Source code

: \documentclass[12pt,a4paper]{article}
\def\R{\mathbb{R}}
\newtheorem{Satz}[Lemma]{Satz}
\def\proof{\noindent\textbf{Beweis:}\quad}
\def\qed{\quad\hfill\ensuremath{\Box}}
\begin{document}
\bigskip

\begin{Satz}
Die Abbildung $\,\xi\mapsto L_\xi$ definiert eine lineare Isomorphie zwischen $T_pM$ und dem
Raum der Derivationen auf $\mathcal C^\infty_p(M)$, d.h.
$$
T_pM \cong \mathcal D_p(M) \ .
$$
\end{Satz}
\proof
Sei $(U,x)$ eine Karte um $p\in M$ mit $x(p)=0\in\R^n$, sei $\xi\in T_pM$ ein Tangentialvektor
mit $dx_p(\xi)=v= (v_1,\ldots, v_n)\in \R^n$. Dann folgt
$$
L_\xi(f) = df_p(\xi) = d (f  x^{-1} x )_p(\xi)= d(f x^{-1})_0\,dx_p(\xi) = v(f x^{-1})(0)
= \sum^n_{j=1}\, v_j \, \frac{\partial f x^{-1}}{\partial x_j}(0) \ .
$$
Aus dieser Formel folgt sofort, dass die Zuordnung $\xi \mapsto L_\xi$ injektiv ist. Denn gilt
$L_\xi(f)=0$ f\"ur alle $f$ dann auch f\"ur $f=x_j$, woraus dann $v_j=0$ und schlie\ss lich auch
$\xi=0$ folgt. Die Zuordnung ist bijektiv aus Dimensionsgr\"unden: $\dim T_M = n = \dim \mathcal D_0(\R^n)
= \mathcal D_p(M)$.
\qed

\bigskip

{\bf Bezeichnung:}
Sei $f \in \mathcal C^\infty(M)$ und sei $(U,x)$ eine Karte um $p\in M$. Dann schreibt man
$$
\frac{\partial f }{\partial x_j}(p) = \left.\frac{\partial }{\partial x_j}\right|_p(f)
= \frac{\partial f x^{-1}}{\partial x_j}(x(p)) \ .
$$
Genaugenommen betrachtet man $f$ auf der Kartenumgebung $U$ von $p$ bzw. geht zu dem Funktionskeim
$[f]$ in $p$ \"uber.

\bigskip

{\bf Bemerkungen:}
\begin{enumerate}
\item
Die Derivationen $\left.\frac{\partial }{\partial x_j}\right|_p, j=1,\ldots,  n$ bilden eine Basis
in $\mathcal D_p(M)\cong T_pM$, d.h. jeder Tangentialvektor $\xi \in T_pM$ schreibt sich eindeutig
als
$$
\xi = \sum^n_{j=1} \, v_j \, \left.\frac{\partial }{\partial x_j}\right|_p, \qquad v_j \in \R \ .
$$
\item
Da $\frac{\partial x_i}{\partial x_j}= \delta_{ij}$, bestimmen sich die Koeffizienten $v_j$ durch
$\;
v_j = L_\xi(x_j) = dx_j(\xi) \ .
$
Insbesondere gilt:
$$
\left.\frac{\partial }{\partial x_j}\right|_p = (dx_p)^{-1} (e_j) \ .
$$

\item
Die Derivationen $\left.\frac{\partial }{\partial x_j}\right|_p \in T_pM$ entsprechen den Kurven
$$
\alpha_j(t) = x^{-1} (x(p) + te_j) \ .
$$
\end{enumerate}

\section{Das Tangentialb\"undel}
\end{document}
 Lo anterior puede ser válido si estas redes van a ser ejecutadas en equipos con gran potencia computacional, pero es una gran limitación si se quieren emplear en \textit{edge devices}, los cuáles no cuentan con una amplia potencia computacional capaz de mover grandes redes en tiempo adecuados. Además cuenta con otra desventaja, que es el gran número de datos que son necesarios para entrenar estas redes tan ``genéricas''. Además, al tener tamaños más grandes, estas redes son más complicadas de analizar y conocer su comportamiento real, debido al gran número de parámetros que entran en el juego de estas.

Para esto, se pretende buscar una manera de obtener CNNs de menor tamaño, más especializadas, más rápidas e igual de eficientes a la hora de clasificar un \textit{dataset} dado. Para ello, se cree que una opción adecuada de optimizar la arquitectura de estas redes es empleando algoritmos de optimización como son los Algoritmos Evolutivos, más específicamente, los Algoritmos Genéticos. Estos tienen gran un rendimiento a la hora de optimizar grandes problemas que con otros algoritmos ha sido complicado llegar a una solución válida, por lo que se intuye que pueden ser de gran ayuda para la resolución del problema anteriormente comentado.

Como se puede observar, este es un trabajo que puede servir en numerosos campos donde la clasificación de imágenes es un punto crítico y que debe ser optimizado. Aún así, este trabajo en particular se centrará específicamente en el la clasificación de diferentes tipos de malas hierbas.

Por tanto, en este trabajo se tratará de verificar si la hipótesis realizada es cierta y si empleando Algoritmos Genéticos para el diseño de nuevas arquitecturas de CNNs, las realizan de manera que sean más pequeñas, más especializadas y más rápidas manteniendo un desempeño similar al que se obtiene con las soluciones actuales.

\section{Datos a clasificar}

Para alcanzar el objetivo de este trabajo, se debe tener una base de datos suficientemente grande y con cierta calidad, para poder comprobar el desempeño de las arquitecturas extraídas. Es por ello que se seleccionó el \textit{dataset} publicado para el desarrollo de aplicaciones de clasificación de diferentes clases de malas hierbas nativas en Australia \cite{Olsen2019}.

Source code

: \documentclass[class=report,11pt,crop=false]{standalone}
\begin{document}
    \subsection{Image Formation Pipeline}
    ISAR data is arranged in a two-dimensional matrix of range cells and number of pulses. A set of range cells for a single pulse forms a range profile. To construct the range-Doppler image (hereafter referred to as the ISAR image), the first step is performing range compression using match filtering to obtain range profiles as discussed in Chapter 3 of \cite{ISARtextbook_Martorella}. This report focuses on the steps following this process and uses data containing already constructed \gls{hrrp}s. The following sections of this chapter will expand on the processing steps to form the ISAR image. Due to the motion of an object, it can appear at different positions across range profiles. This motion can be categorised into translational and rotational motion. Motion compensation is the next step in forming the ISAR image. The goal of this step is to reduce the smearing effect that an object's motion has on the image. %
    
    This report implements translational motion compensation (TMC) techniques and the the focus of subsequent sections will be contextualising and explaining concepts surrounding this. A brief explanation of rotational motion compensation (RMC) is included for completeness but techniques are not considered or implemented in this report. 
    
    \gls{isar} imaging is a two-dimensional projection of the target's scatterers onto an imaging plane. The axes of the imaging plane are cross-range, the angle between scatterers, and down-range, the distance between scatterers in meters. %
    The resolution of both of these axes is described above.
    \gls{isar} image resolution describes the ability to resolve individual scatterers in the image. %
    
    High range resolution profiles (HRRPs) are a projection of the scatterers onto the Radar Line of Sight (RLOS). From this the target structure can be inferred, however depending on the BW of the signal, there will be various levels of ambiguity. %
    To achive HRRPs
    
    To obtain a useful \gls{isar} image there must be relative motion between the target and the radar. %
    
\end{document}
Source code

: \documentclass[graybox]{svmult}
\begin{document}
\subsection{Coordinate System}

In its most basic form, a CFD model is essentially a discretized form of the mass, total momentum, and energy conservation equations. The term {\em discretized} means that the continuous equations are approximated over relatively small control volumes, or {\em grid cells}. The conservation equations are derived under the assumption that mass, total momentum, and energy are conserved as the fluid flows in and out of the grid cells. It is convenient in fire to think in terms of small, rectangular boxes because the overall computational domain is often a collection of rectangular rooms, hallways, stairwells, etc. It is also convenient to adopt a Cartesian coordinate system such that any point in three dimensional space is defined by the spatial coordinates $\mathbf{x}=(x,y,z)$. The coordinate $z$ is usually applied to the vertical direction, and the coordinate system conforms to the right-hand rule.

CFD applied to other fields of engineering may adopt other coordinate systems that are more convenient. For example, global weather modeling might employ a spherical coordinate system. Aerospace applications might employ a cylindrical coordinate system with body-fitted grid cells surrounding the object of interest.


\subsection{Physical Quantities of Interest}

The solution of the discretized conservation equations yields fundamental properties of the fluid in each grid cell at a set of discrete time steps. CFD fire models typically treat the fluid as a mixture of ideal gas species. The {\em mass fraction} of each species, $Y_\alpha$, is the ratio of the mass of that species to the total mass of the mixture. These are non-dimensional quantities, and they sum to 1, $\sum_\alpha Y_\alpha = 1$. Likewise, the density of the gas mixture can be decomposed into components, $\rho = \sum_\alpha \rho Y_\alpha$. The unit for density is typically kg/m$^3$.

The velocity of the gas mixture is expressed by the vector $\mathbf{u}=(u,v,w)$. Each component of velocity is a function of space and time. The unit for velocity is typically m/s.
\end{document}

■ Work request
Find "entsprechen den Kurven" in the entries above and copy that whole line exactly, then each line after it through the line that contains "Lo anterior puede".

■ Response to the task
Die Derivationen $\left.\frac{\partial }{\partial x_j}\right|_p \in T_pM$ entsprechen den Kurven
$$
\alpha_j(t) = x^{-1} (x(p) + te_j) \ .
$$
\end{enumerate}

\section{Das Tangentialb\"undel}
\end{document}
 Lo anterior puede ser válido si estas redes van a ser ejecutadas en equipos con gran potencia computacional, pero es una gran limitación si se quieren emplear en \textit{edge devices}, los cuáles no cuentan con una amplia potencia computacional capaz de mover grandes redes en tiempo adecuados. Además cuenta con otra desventaja, que es el gran número de datos que son necesarios para entrenar estas redes tan ``genéricas''. Además, al tener tamaños más grandes, estas redes son más complicadas de analizar y conocer su comportamiento real, debido al gran número de parámetros que entran en el juego de estas.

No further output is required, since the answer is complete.